Tokens values evaluated to nil
will not be included into output sequence.
lexer = ShuntingYard::Lexer.new
lexer.add_pattern :operator, /\+/
lexer.add_pattern :space, /\s+/, -> (_) { nil }
lexer.add_pattern :operand, /\d+/, -> (lexeme) { Integer(lexeme) }
puts lexer.tokenize("3 + 5").inspect
[
#<struct ShuntingYard::Token name=:operand, lexeme="3", value=3>,
#<struct ShuntingYard::Token name=:operator, lexeme="+", value="+">,
#<struct ShuntingYard::Token name=:operand, lexeme="5", value=5>
]
First argument in #add_pattern
is a token name. It can have any value since Lexer
doesn't make assumptions about names.
Interpterer
Once we have token list, it needs to be converted to Revese Polish Notation before evalutation and here Shunting Yard algorithm comes in.
...
interpreter = ShuntingYard::Interpreter.new
interpreter.add_operator "+", 0, :left, -> (left, right) { left + right }
tokens = lexer.tokenize("3 + 5")
puts interpreter.to_rpn(tokens).inspect
[
#<struct ShuntingYard::Operand value=3>,
#<struct ShuntingYard::Operand value=5>,
#<struct ShuntingYard::Operator value="+", precedence=0, associativity=:left, evaluator=#<Proc:...>>
]
Interpreter defines strict names list that are accepted in tokens:
-
:operand
- arbitrary value, passed as argument operators and functions -
:parenthesis
- currently interpreter accepts only "(" and ")" parentheses -
:operator
- token value must match to one of registered in interpreter operators -
:function
- token value must match to one of registered in interpreter functions -
:argument_separator
- pattern that defines argument separation in functions (usually comma)
All other token types will not be recognized and interpreter throws ShuntingYard::UnknownTokenError
.
Registering functions
#add_function(name, evaluator)
-
name
- function name that must match to corresponding token value -
evaluator
- a function that accepts fixed number of arguments and returns single value
Registering operations
#add_operator(name, precedence, associativity, evaluator)
-
name
- function name that must match to corresponding token value -
precedence
- operator precedence, can be any integer value -
associativity
- operator associativity, can be either:left
or:right
-
evaluator
- a function that accepts fixed number of arguments and returns single value
Evaluators
Evaluators for operators and functions can be defined as proc
or lambda
with at least one argument.
Default arguments are not allowed because interpreter uses #arity
method to get number of operands required by function / operator.
# Expected format
interpreter.add_operator "%", 0, :left, -> (left, right) { left % right }
interpreter.add_operator "~", 0, :left, proc { |left, right| left % right }
# Will not work
interpreter.add_operator "%", 0, :left, -> (left, right = 5) { left % right }
interpreter.add_function "max", -> (*args) { args.max }
Parser
ShuntingYard::Parser
is a proxy class for Lexer and Interpreter.

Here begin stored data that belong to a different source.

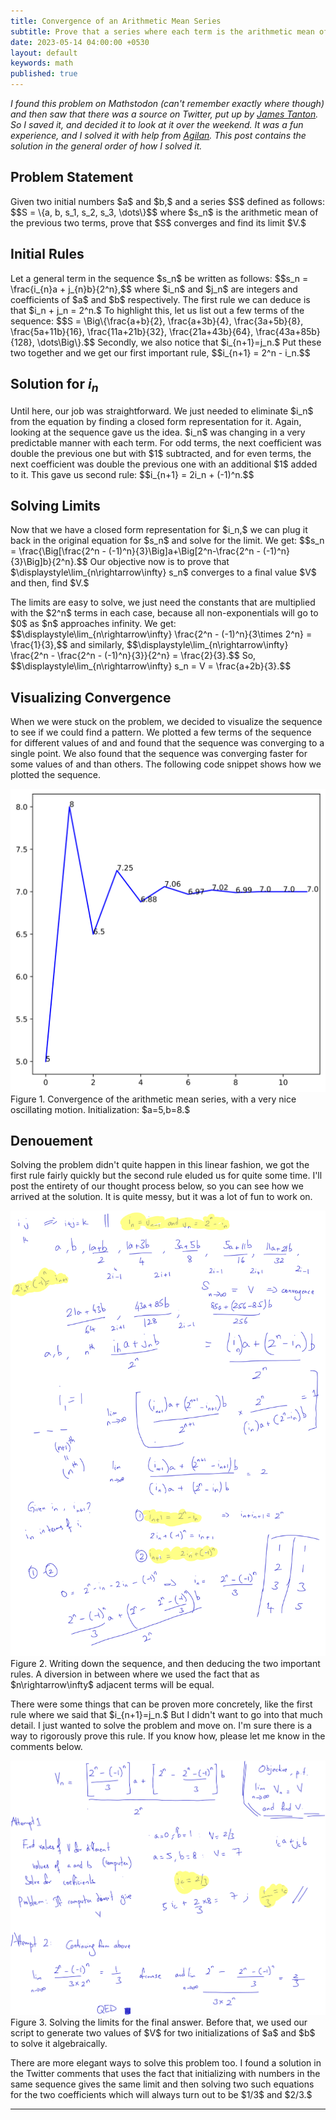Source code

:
 ```yaml
---
title: Convergence of an Arithmetic Mean Series
subtitle: Prove that a series where each term is the arithmetic mean of the previous two terms converges. 
date: 2023-05-14 04:00:00 +0530
layout: default
keywords: math
published: true
---
```


_I found this problem on Mathstodon (can't remember exactly where though) and then saw that there was a source on Twitter, put up by [James Tanton](https://twitter.com/jamestanton/status/1644652304501547010?s=20). So I saved it, and decided it to look at it over the weekend. It was a fun experience, and I solved it with help from [Agilan](https://agilanravi01.wordpress.com). This post contains the solution in the general order of how I solved it._

## Problem Statement

<p>
Given two initial numbers $a$ and $b,$ and a series $S$ defined as follows:
$$S = \{a, b, s_1, s_2, s_3, \dots\}$$
where $s_n$ is the arithmetic mean of the previous two terms, prove that $S$ converges
and find its limit $V.$
</p>

## Initial Rules

<p>
Let a general term in the sequence $s_n$ be written as follows:
$$s_n = \frac{i_{n}a + j_{n}b}{2^n},$$ where $i_n$ and $j_n$ are integers and
coefficients of $a$ and $b$ respectively. The first rule we can deduce is that $i_n +
j_n = 2^n.$ To highlight this, let us list out a few terms of the sequence:
$$S = \Big\{\frac{a+b}{2}, \frac{a+3b}{4}, \frac{3a+5b}{8}, \frac{5a+11b}{16},
\frac{11a+21b}{32}, \frac{21a+43b}{64}, \frac{43a+85b}{128}, \dots\Big\}.$$ Secondly, we
also notice that $i_{n+1}=j_n.$ Put these two together and we get our first important
rule, $$i_{n+1} = 2^n - i_n.$$
</p>

## Solution for $i_n$

<p>
Until here, our job was straightforward. We just needed to eliminate $i_n$ from the
equation by
finding a closed form representation for it. Again, looking at the sequence gave us the
idea. $i_n$ was changing in a very predictable manner with each term. For odd terms, the
next coefficient was double the previous one but with $1$ subtracted, and for even
terms, the next coefficient was double the previous one with an additional $1$ added to
it. This gave us second rule:
$$i_{n+1} = 2i_n + (-1)^n.$$
</p>

## Solving Limits

<p>
Now that we have a closed form representation for $i_n,$ we can plug it back in the
original equation for $s_n$ and solve for the limit. We get:
$$s_n = \frac{\Big[\frac{2^n - (-1)^n}{3}\Big]a+\Big[2^n-\frac{2^n -
(-1)^n}{3}\Big]b}{2^n}.$$ Our objective now is to prove that
$\displaystyle\lim_{n\rightarrow\infty} s_n$ converges to a final value $V$ and then,
find $V.$
</p>
<p>
The limits are easy to solve, we just need the constants that are multiplied with the
$2^n$ terms in each case, because all non-exponentials will go to $0$ as $n$ approaches
infinity. We get:
$$\displaystyle\lim_{n\rightarrow\infty} \frac{2^n - (-1)^n}{3\times 2^n} =
\frac{1}{3},$$ and similarly, $$\displaystyle\lim_{n\rightarrow\infty} \frac{2^n -
\frac{2^n - (-1)^n}{3}}{2^n} = \frac{2}{3}.$$ So,
$$\displaystyle\lim_{n\rightarrow\infty} s_n = V = \frac{a+2b}{3}.$$
</p>

## Visualizing Convergence

When we were stuck on the problem, we decided to visualize the sequence to see if we could find a pattern. We plotted a few terms of the sequence for different values of and and found that the sequence was converging to a single point. We also found that the sequence was converging faster for some values of and than others. The following code snippet shows how we plotted the sequence.

<center>
<script src="https://gist.github.com/kyscg/feafa02663043f39689a18a5976c0e5b.js"></script>
</center>

<div class='figure'>
    <img src="/assets/images/convergence.svg"/>
    <div class='caption'>
        <span class='caption-label'>Figure 1.</span> Convergence of the arithmetic mean series, with a very nice oscillating motion. Initialization: $a=5,b=8.$
    </div>
</div>

## Denouement


<p>
Solving the problem didn't quite happen in this linear fashion, we got the first rule
fairly quickly but the second rule eluded us for quite some time. I'll post the entirety
of our thought process below, so you can see how we arrived at the solution. It is quite
messy, but it was a lot of fun to work on.
</p>

<div class='figure'>
    <img src="/assets/images/notes1.svg"/>
    <div class='caption'>
        <span class='caption-label'>Figure 2.</span> Writing down the sequence, and then deducing the two important rules. A diversion in between where we used the fact that as $n\rightarrow\infty$ adjacent terms will be equal. 
    </div>
</div>

<p>
There were some things that can be proven more concretely, like the first rule where we
said that $i_{n+1}=j_n.$ But I didn't want to go into that much detail. I just wanted to
solve the problem and move on. I'm sure there is a way to rigorously prove this rule. If
you know how, please let me know in the comments below.
</p>

<div class='figure'>
    <img src="/assets/images/notes2.svg"/>
    <div class='caption'>
        <span class='caption-label'>Figure 3.</span> Solving the limits for the final answer. Before that, we used our script to generate two values of $V$ for two initializations of $a$ and $b$ to solve it algebraically.
    </div>
</div>

<p>
There are more elegant ways to solve this problem too. I found a solution in the Twitter
comments that uses the
fact that initializing with numbers in the same sequence gives the same limit and then
solving two such equations for the two coefficients which will always turn out to be
$1/3$ and $2/3.$
</p>

---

When you need to recognize and evaluate an expression in one go, Parser object is a single entry point for all actions.
parser = ShuntingYard::Parser.new
# Add patterns to parser's lexer
parser.add_pattern :space, /\s+/, -> (_) { nil }
parser.add_pattern :operator, /[\+\-]/
parser.add_pattern :operand, /d+/, -> (lexeme) { Integer(lexeme) }
# Add operators to parser's interpreter
parser.add_operator "+", 0, :left, -> (left, right) { left + right }
parser.add_operator "-", 0, :left, -> (left, right) { left - right }
input = "5 + 3 - 2"
# Tokenize, convert to RPN and evaluate the expression
parser.evaluate(input) #=> 6